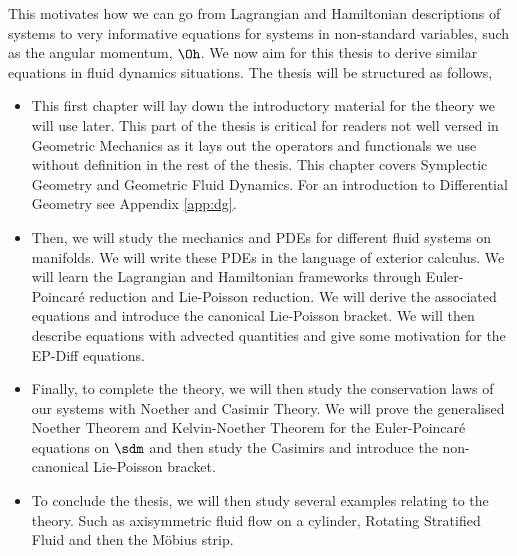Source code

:\noindent
This motivates how we can go from Lagrangian and Hamiltonian descriptions of systems to very informative equations for systems in non-standard variables, such as the angular momentum, $\Oh$. We now aim for this thesis to derive similar equations in fluid dynamics situations. The thesis will be structured as follows,
\begin{itemize}
  \item This first chapter will lay down the introductory material for the theory we will use later. This part of the thesis is critical for readers not well versed in Geometric Mechanics as it lays out the operators and functionals we use without definition in the rest of the thesis. This chapter covers Symplectic Geometry and Geometric Fluid Dynamics. For an introduction to Differential Geometry see Appendix \ref{app:dg}.
  \item Then, we will study the mechanics and PDEs for different fluid systems on manifolds. We will write these PDEs in the language of exterior calculus. We will learn the Lagrangian and Hamiltonian frameworks through Euler-Poincar\'e reduction and Lie-Poisson reduction. We will derive the associated equations and introduce the canonical Lie-Poisson bracket. We will then describe equations with advected quantities and give some motivation for the EP-Diff equations.
  \item Finally, to complete the theory, we will then study the conservation laws of our systems with Noether and Casimir Theory. We will prove the generalised Noether Theorem and Kelvin-Noether Theorem for the Euler-Poincar\'e equations on $\sdm$ and then study the Casimirs and introduce the non-canonical Lie-Poisson bracket.
  \item To conclude the thesis, we will then study several examples relating to the theory. Such as axisymmetric fluid flow on a cylinder, Rotating Stratified Fluid and then the M\"obius strip.
\end{itemize}

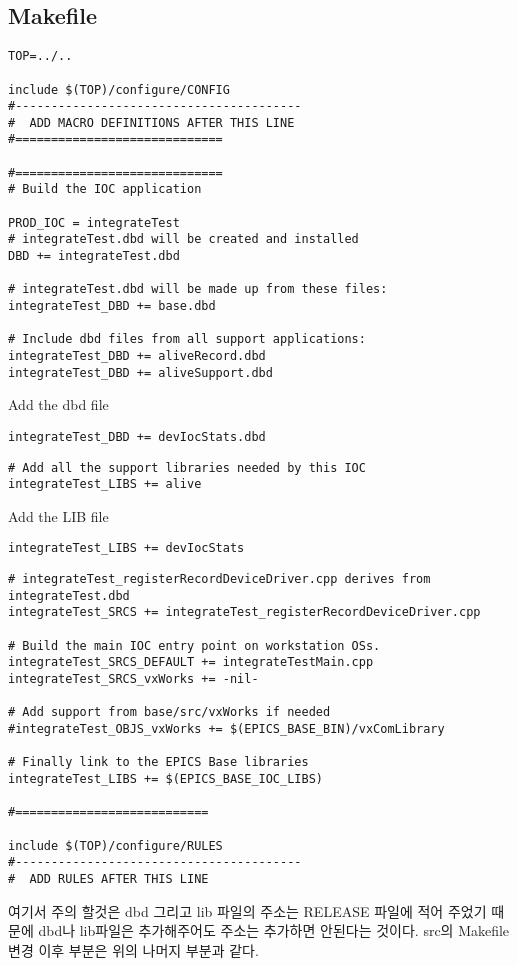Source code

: \documentclass[11pt
  , a4paper
  , article
  , oneside
]{memoir}
\begin{document}
\subsection{Makefile}
\begin{lstlisting}[style=termstyle]
TOP=../..

include $(TOP)/configure/CONFIG
#----------------------------------------
#  ADD MACRO DEFINITIONS AFTER THIS LINE
#=============================

#=============================
# Build the IOC application

PROD_IOC = integrateTest
# integrateTest.dbd will be created and installed
DBD += integrateTest.dbd

# integrateTest.dbd will be made up from these files:
integrateTest_DBD += base.dbd

# Include dbd files from all support applications:
integrateTest_DBD += aliveRecord.dbd
integrateTest_DBD += aliveSupport.dbd
\end{lstlisting}
Add the dbd file
\begin{lstlisting}[style=termstyle]
integrateTest_DBD += devIocStats.dbd
\end{lstlisting}
\begin{lstlisting}[style=termstyle]
# Add all the support libraries needed by this IOC
integrateTest_LIBS += alive
\end{lstlisting}
Add the LIB file
\begin{lstlisting}[style=termstyle]
integrateTest_LIBS += devIocStats
\end{lstlisting}
\begin{lstlisting}[style=termstyle]
# integrateTest_registerRecordDeviceDriver.cpp derives from integrateTest.dbd
integrateTest_SRCS += integrateTest_registerRecordDeviceDriver.cpp

# Build the main IOC entry point on workstation OSs.
integrateTest_SRCS_DEFAULT += integrateTestMain.cpp
integrateTest_SRCS_vxWorks += -nil-

# Add support from base/src/vxWorks if needed
#integrateTest_OBJS_vxWorks += $(EPICS_BASE_BIN)/vxComLibrary

# Finally link to the EPICS Base libraries
integrateTest_LIBS += $(EPICS_BASE_IOC_LIBS)

#===========================

include $(TOP)/configure/RULES
#----------------------------------------
#  ADD RULES AFTER THIS LINE
\end{lstlisting}
여기서 주의 할것은 dbd 그리고 lib 파일의 주소는 RELEASE 파일에 적어 주었기 때문에 dbd나 lib파일은 추가해주어도 주소는 추가하면 안된다는 것이다.
src의 Makefile변경 이후 부분은 위의 나머지 부분과 같다.
\end{document}
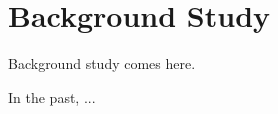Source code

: %

\chapter{Background Study}

{
Background study comes here.
}

In the past, \cite{theimer89}...

\chapterend

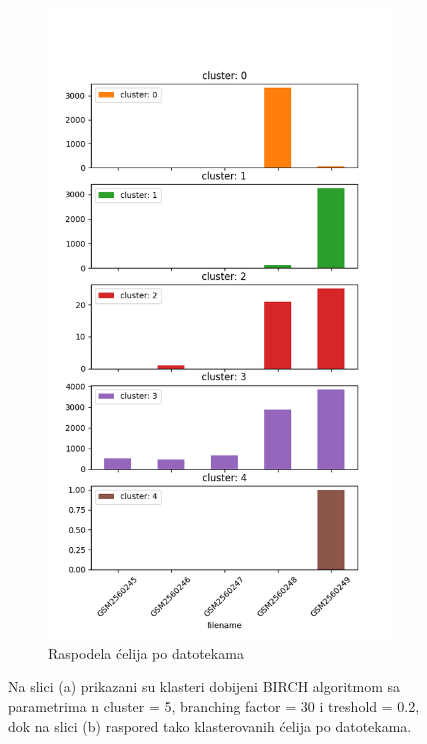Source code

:\documentclass[a4paper]{article}
\begin{document}
\begin{figure}[H]
\begin{subfigure}{0.5\textwidth}
    \includegraphics[width=\textwidth]{bar_birch_clustering}
	\caption{Raspodela ćelija po datotekama}
	\label{bar_birch_clustering}
	\end{subfigure}
	\caption{Na slici (a) prikazani su klasteri dobijeni BIRCH algoritmom sa parametrima n cluster = 5, branching factor = 30 i treshold = 0.2, dok na slici (b) raspored tako klasterovanih ćelija po datotekama.}
\end{figure}
\end{document}
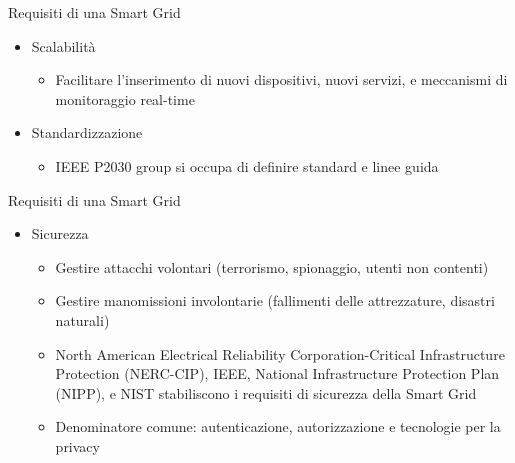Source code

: \begin{frame}{Requisiti di una Smart Grid}
\begin{itemize}[<+- | alert@+>]
\item Scalabilità
	\begin{itemize}
		\item Facilitare l’inserimento di nuovi dispositivi, nuovi servizi, e meccanismi di monitoraggio real-time
	\end{itemize}
\item Standardizzazione
	\begin{itemize}
		\item IEEE P2030 group si occupa di definire standard e linee guida
	\end{itemize}
\end{itemize}
\end{frame}

\begin{frame}{Requisiti di una Smart Grid}
\begin{itemize}[<+- | alert@+>]
\item Sicurezza
	\begin{itemize}
		\item Gestire attacchi volontari (terrorismo, spionaggio, utenti non contenti)
		\item Gestire manomissioni involontarie (fallimenti delle attrezzature, disastri naturali)
		\item North American Electrical Reliability Corporation-Critical Infrastructure Protection (NERC-CIP), IEEE, National Infrastructure Protection Plan (NIPP), e NIST stabiliscono i requisiti di sicurezza della Smart Grid
		\item Denominatore comune: autenticazione, autorizzazione e tecnologie per la privacy
	\end{itemize}
\end{itemize}
\end{frame}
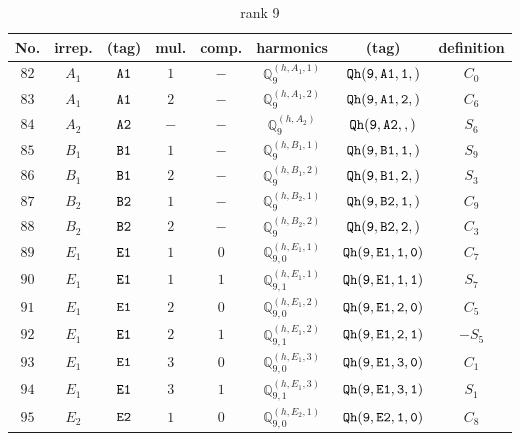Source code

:\documentclass[fleqn,8pt]{jsarticle}
\begin{document}
\begin{table}[ht!]
\begin{center}
\caption{rank 9}
\renewcommand{\arraystretch}{1.3}
\begin{tabular}{cccccccc} \hline \hline
No. & irrep. & (tag) & mul. & comp. & harmonics & (tag) & definition \\ \hline
$ 82 $ & $ A_{1} $ & $ {\tt A1} $ & $ 1 $ & $ - $ & $ \mathbb{Q}_{9}^{(h,A_{1},1)} $ & $ {\tt Qh(9,A1,1,)} $ & $ C_{0} $ \\
$ 83 $ & $ A_{1} $ & $ {\tt A1} $ & $ 2 $ & $ - $ & $ \mathbb{Q}_{9}^{(h,A_{1},2)} $ & $ {\tt Qh(9,A1,2,)} $ & $ C_{6} $ \\
$ 84 $ & $ A_{2} $ & $ {\tt A2} $ & $ - $ & $ - $ & $ \mathbb{Q}_{9}^{(h,A_{2})} $ & $ {\tt Qh(9,A2,,)} $ & $ S_{6} $ \\
$ 85 $ & $ B_{1} $ & $ {\tt B1} $ & $ 1 $ & $ - $ & $ \mathbb{Q}_{9}^{(h,B_{1},1)} $ & $ {\tt Qh(9,B1,1,)} $ & $ S_{9} $ \\
$ 86 $ & $ B_{1} $ & $ {\tt B1} $ & $ 2 $ & $ - $ & $ \mathbb{Q}_{9}^{(h,B_{1},2)} $ & $ {\tt Qh(9,B1,2,)} $ & $ S_{3} $ \\
$ 87 $ & $ B_{2} $ & $ {\tt B2} $ & $ 1 $ & $ - $ & $ \mathbb{Q}_{9}^{(h,B_{2},1)} $ & $ {\tt Qh(9,B2,1,)} $ & $ C_{9} $ \\
$ 88 $ & $ B_{2} $ & $ {\tt B2} $ & $ 2 $ & $ - $ & $ \mathbb{Q}_{9}^{(h,B_{2},2)} $ & $ {\tt Qh(9,B2,2,)} $ & $ C_{3} $ \\
$ 89 $ & $ E_{1} $ & $ {\tt E1} $ & $ 1 $ & $ 0 $ & $ \mathbb{Q}_{9,0}^{(h,E_{1},1)} $ & $ {\tt Qh(9,E1,1,0)} $ & $ C_{7} $ \\
$ 90 $ & $ E_{1} $ & $ {\tt E1} $ & $ 1 $ & $ 1 $ & $ \mathbb{Q}_{9,1}^{(h,E_{1},1)} $ & $ {\tt Qh(9,E1,1,1)} $ & $ S_{7} $ \\
$ 91 $ & $ E_{1} $ & $ {\tt E1} $ & $ 2 $ & $ 0 $ & $ \mathbb{Q}_{9,0}^{(h,E_{1},2)} $ & $ {\tt Qh(9,E1,2,0)} $ & $ C_{5} $ \\
$ 92 $ & $ E_{1} $ & $ {\tt E1} $ & $ 2 $ & $ 1 $ & $ \mathbb{Q}_{9,1}^{(h,E_{1},2)} $ & $ {\tt Qh(9,E1,2,1)} $ & $ - S_{5} $ \\
$ 93 $ & $ E_{1} $ & $ {\tt E1} $ & $ 3 $ & $ 0 $ & $ \mathbb{Q}_{9,0}^{(h,E_{1},3)} $ & $ {\tt Qh(9,E1,3,0)} $ & $ C_{1} $ \\
$ 94 $ & $ E_{1} $ & $ {\tt E1} $ & $ 3 $ & $ 1 $ & $ \mathbb{Q}_{9,1}^{(h,E_{1},3)} $ & $ {\tt Qh(9,E1,3,1)} $ & $ S_{1} $ \\
$ 95 $ & $ E_{2} $ & $ {\tt E2} $ & $ 1 $ & $ 0 $ & $ \mathbb{Q}_{9,0}^{(h,E_{2},1)} $ & $ {\tt Qh(9,E2,1,0)} $ & $ C_{8} $ \\

\end{tabular}
\end{center}
\end{table}
\end{document}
━━━━━━━━━━
== Exercise brief ==
Locate the lines above that contain "Background" and copy them.

== Output for this exercise ==
\chapter{Background Study}
Background study comes here.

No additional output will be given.